Librairie Beauchemin (p. 303-319).

Illustrations de
Georges Delfosse.


Il ne s’est jamais consolé de cette escapade. À la vérité c’était jouer de malheur, et son scalpel s’était fourvoyé d’une façon trop lugubre… ou trop plaisante, si vous l’aimez mieux. Il aurait pu lui arriver pis cependant. Le mariage pouvait manquer ; et un mariage manqué, c’est une catastrophe, si la dot est ronde et le fiancé, carré.

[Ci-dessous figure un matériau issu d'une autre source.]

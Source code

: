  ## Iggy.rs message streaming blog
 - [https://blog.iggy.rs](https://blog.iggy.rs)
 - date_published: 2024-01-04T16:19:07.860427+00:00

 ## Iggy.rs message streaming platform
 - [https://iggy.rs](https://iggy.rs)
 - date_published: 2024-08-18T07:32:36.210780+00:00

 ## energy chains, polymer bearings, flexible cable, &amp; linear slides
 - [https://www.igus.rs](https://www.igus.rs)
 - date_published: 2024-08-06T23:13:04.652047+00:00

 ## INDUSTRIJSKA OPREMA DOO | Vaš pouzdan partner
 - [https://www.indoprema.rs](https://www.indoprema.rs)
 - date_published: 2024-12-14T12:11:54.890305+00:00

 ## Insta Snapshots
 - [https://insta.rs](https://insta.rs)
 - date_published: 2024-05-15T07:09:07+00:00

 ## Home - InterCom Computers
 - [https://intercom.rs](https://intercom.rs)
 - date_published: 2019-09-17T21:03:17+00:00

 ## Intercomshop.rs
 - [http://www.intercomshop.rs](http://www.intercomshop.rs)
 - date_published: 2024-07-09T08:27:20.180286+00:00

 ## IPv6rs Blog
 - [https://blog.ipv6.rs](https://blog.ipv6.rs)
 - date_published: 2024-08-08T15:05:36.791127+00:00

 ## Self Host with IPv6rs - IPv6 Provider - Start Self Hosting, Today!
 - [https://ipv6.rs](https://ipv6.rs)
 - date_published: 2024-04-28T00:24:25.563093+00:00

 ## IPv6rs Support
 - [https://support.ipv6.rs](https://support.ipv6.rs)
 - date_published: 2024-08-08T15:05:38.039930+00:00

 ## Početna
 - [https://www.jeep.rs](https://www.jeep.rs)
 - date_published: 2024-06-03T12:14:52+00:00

Mon intervention l’a sauvé. En ce temps-là l’intervention était chose permise. On y mettait de la discrétion, de la bonne foi, et d’ordinaire, tout finissait bien. C’était la franchise même que ce garçon ; il était franc comme l’épée du roi. Ne me demandez pas de quel roi.

J’oubliais de vous le nommer. Il s’appelait Noé Bergeron. Pourquoi Noé ? Probablement parce que son père avait lu la bible et aimait les antiquités. Peut-être aussi parce qu’il ne boudait pas son verre, et qu’il s’était endormi plus d’une fois dans les vignes du Seigneur.

Donc, il s’appelait Noé Bergeron. Qu’est-il devenu ? Il exerce la médecine avec succès dans une grande paroisse où des gens vivent très vieux et meurent pour se reposer. Il n’est plus jeune et il doit être gris, car nous avons le même âge, sinon les mêmes goûts. Il étudiait la médecine pendant que je faisais semblant d’étudier le droit. Je lui donnais des avis et il me donnait des pilules. Je calmais ses inquiétudes et il calmait mes souffrances. Nous sommes quittes.

J’étais à ses fiançailles. Il y avait beaucoup d’invités, tous de la haute ; l’aristocratie des lettres et l’aristocratie des écus, des diplômés et des cossus. Les parents de la campagne regardaient de loin. Des musiciens en habits, cravatés de blanc, rangés dans un coin du vaste salon, soufflaient de leurs cuivres une poussière de notes brillantes qui nous enivrait. Et puis la danse allait, allait, comme au temps où elle était une chose agréable au Seigneur.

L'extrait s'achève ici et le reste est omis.